- [Task objective] Counting task for the entries below: give the number of lines that contain the word "sharedocs", with no other text.

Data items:
╭──
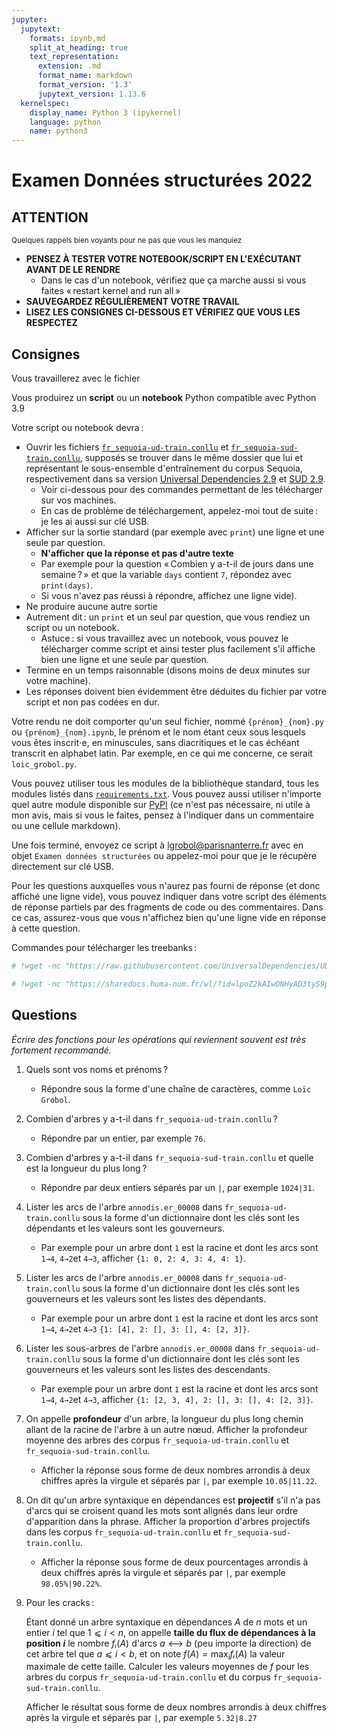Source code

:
 ```yaml
---
jupyter:
  jupytext:
    formats: ipynb,md
    split_at_heading: true
    text_representation:
      extension: .md
      format_name: markdown
      format_version: '1.3'
      jupytext_version: 1.13.6
  kernelspec:
    display_name: Python 3 (ipykernel)
    language: python
    name: python3
---
```


<!-- LTeX: language=fr -->
Examen Données structurées 2022
===============================

## ATTENTION

<small>Quelques rappels bien voyants pour ne pas que vous les manquiez</small>

- **PENSEZ À TESTER VOTRE NOTEBOOK/SCRIPT EN L'EXÉCUTANT AVANT DE LE RENDRE**
  - Dans le cas d'un notebook, vérifiez que ça marche aussi si vous faites « restart kernel and run
    all »
- **SAUVEGARDEZ RÉGULIÈREMENT VOTRE TRAVAIL**
- **LISEZ LES CONSIGNES CI-DESSOUS ET VÉRIFIEZ QUE VOUS LES RESPECTEZ**

## Consignes

Vous travaillerez avec le fichier

Vous produirez un **script** ou un **notebook** Python compatible avec Python 3.9

Votre script ou notebook devra :

- Ouvrir les fichiers
  [`fr_sequoia-ud-train.conllu`](https://raw.githubusercontent.com/UniversalDependencies/UD_French-Sequoia/r2.9/fr_sequoia-ud-train.conllu)
  et
  [`fr_sequoia-sud-train.conllu`](https://sharedocs.huma-num.fr/wl/?id=lpoZ2kAIwONHyAD3tyS9pfE3Jl464Zlp&download=1),
  supposés se trouver dans le même dossier que lui et représentant le sous-ensemble d'entraînement
  du corpus Sequoia, respectivement dans sa version [Universal Dependencies
  2.9](https://github.com/UniversalDependencies/UD_French-Sequoia/tree/r2.9) et [SUD
  2.9](https://grew.fr/download/sud-treebanks-v2.9.tgz).
  - Voir ci-dessous pour des commandes permettant de les télécharger sur vos machines.
  - En cas de problème de téléchargement, appelez-moi tout de suite : je les ai aussi sur clé USB.
- Afficher sur la sortie standard (par exemple avec `print`) une ligne et une seule par question.
  - **N'afficher que la réponse et pas d'autre texte**
  - Par exemple pour la question « Combien y a-t-il de jours dans une semaine ? » et que la variable
  `days` contient `7`, répondez avec `print(days)`.
  - Si vous n'avez pas réussi à répondre, affichez une ligne vide).
- Ne produire aucune autre sortie
- Autrement dit : un `print` et un seul par question, que vous rendiez un script ou un notebook.
  - Astuce : si vous travaillez avec un notebook, vous pouvez le télécharger comme script et ainsi
    tester plus facilement s'il affiche bien une ligne et une seule par question.
- Termine en un temps raisonnable (disons moins de deux minutes sur votre machine).
- Les réponses doivent bien évidemment être déduites du fichier par votre script et non pas codées
  en dur.

Votre rendu ne doit comporter qu'un seul fichier, nommé `{prénom}_{nom}.py` ou
`{prénom}_{nom}.ipynb`, le prénom et le nom étant ceux sous lesquels vous êtes inscrit⋅e, en
minuscules, sans diacritiques et le cas échéant transcrit en alphabet latin. Par exemple, en ce qui
me concerne, ce serait `loic_grobol.py`.

Vous pouvez utiliser tous les modules de la bibliothèque standard, tous les modules listés dans
[`requirements.txt`](../../requirements.txt). Vous pouvez aussi utiliser n'importe quel autre module
disponible sur [PyPI](https://pypi.org) (ce n'est pas nécessaire, ni utile à mon avis, mais si vous
le faites, pensez à l'indiquer dans un commentaire ou une cellule markdown).

Une fois terminé, envoyez ce script à <lgrobol@parisnanterre.fr> avec en objet `Examen données
structurées` ou appelez-moi pour que je le récupère directement sur clé USB.

Pour les questions auxquelles vous n'aurez pas fourni de réponse (et donc affiché une ligne vide),
vous pouvez indiquer dans votre script des éléments de réponse partiels par des fragments de code ou
des commentaires. Dans ce cas, assurez-vous que vous n'affichez bien qu'une ligne vide en réponse à
cette question.


Commandes pour télécharger les treebanks :

```python
# !wget -nc "https://raw.githubusercontent.com/UniversalDependencies/UD_French-Sequoia/r2.9/fr_sequoia-ud-train.conllu" -O "fr_sequoia-ud-train.conllu"
```

```python
# !wget -nc "https://sharedocs.huma-num.fr/wl/?id=lpoZ2kAIwONHyAD3tyS9pfE3Jl464Zlp&download=1" -O "fr_sequoia-sud-train.conllu"
```

## Questions

*Écrire des fonctions pour les opérations qui reviennent souvent est très fortement recommandé.*

1. Quels sont vos noms et prénoms ?
   - Répondre sous la forme d'une chaîne de caractères, comme `Loïc Grobol`.
2. Combien d'arbres y a-t-il dans `fr_sequoia-ud-train.conllu` ?
   - Répondre par un entier, par exemple `76`.
3. Combien d'arbres y a-t-il dans `fr_sequoia-sud-train.conllu` et quelle est la longueur du plus
   long ?
   - Répondre par deux entiers séparés par un `|`, par exemple `1024|31`.
4. Lister les arcs de l'arbre `annodis.er_00008` dans `fr_sequoia-ud-train.conllu` sous la forme
   d'un dictionnaire dont les clés sont les dépendants et les valeurs sont les gouverneurs.
   - Par exemple pour un arbre dont `1` est la racine et dont les arcs sont `1→4`, `4→2`et `4→3`,
   afficher `{1: 0, 2: 4, 3: 4, 4: 1}`.
5. Lister les arcs de l'arbre `annodis.er_00008` dans `fr_sequoia-ud-train.conllu` sous la forme
   d'un dictionnaire dont les clés sont les gouverneurs et les valeurs sont les listes des
   dépendants.
   - Par exemple pour un arbre dont `1` est la racine et dont les arcs sont `1→4`, `4→2`et `4→3`
   `{1: [4], 2: [], 3: [], 4: [2, 3]}`.
6. Lister les sous-arbres de l'arbre `annodis.er_00008` dans `fr_sequoia-ud-train.conllu` sous la
   forme d'un dictionnaire dont les clés sont les gouverneurs et les valeurs sont les listes des
   descendants.
   - Par exemple pour un arbre dont `1` est la racine et dont les arcs sont `1→4`, `4→2`et `4→3`,
   afficher `{1: [2, 3, 4], 2: [], 3: [], 4: [2, 3]}`.
7. On appelle **profondeur** d'un arbre, la longueur du plus long chemin allant de la racine de
   l'arbre à un autre nœud. Afficher la profondeur moyenne des arbres des corpus
   `fr_sequoia-ud-train.conllu` et `fr_sequoia-sud-train.conllu`.
   - Afficher la réponse sous forme de deux nombres arrondis à deux chiffres après la virgule et
     séparés par `|`, par exemple `10.05|11.22`.
8. On dit qu'un arbre syntaxique en dépendances est **projectif** s'il n'a pas d'arcs qui se
   croisent quand les mots sont alignés dans leur ordre d'apparition dans la phrase. Afficher la
   proportion d'arbres projectifs dans les corpus `fr_sequoia-ud-train.conllu` et
   `fr_sequoia-sud-train.conllu`.
   - Afficher la réponse sous forme de deux pourcentages arrondis à deux chiffres après la virgule
     et séparés par `|`, par exemple `98.05%|90.22%`.

9. Pour les cracks :

   Étant donné un arbre syntaxique en dépendances $A$ de $n$ mots et un entier $i$ tel que $1⩽i<n$,
   on appelle **taille du flux de dépendances à la position $i$** le nombre $fᵢ(A)$ d'arcs $a⟷b$
   (peu importe la direction) de cet arbre tel que $a⩽i<b$, et on note $f(A)=\max_i fᵢ(A)$ la valeur
   maximale de cette taille. Calculer les valeurs moyennes de $f$ pour les arbres du corpus
   `fr_sequoia-ud-train.conllu` et du corpus `fr_sequoia-sud-train.conllu`.

   Afficher le résultat sous forme de deux nombres arrondis à deux chiffres après la virgule et
   séparés par `|`, par exemple `5.32|8.27`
╰──
- [Exercise response] 2